**TASK GOAL**: Using the data below, return every line that holds the word "equation".

═════ DATA UNDER STUDY

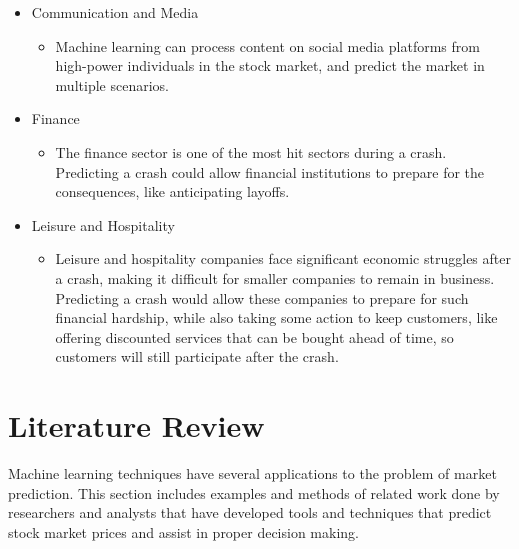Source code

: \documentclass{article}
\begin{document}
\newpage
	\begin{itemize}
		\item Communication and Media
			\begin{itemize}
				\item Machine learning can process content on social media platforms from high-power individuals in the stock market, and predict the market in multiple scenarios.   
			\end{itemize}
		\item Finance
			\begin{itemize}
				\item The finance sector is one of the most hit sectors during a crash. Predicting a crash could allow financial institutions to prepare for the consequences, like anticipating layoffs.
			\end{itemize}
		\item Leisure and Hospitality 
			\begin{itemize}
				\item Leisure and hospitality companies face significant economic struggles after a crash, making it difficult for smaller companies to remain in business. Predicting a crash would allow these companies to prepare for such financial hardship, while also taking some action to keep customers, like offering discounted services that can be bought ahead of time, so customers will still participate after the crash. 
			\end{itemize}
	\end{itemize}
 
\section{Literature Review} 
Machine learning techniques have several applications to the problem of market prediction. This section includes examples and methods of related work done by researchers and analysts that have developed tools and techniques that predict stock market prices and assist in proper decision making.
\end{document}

══════════
═════ DATA UNDER STUDY

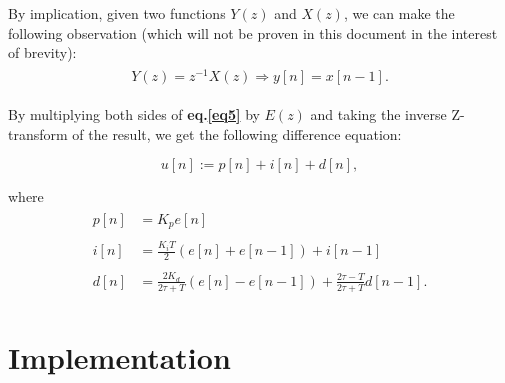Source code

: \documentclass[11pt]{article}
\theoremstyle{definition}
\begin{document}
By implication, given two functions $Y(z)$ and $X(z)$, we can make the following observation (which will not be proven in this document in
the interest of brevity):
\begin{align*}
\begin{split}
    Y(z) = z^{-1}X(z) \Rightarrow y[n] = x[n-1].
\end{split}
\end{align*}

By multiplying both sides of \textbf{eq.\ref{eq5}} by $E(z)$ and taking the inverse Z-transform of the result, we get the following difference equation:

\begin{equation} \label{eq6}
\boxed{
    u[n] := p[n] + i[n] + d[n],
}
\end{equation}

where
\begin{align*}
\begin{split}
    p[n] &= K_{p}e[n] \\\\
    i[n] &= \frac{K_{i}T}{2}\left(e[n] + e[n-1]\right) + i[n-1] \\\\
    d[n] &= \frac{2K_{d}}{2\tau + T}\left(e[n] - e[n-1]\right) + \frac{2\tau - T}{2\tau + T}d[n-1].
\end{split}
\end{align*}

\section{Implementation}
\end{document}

══════════
═════ DATA UNDER STUDY

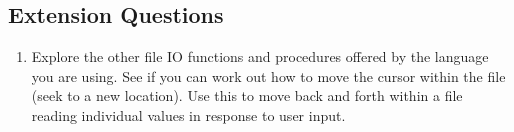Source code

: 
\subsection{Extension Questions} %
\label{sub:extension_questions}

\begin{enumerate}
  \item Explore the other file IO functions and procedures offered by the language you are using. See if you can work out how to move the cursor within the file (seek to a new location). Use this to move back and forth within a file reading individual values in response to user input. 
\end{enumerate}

══════════

**EXERCISE RESPONSE**:
By multiplying both sides of \textbf{eq.\ref{eq5}} by $E(z)$ and taking the inverse Z-transform of the result, we get the following difference equation:
\begin{equation} \label{eq6}
\end{equation}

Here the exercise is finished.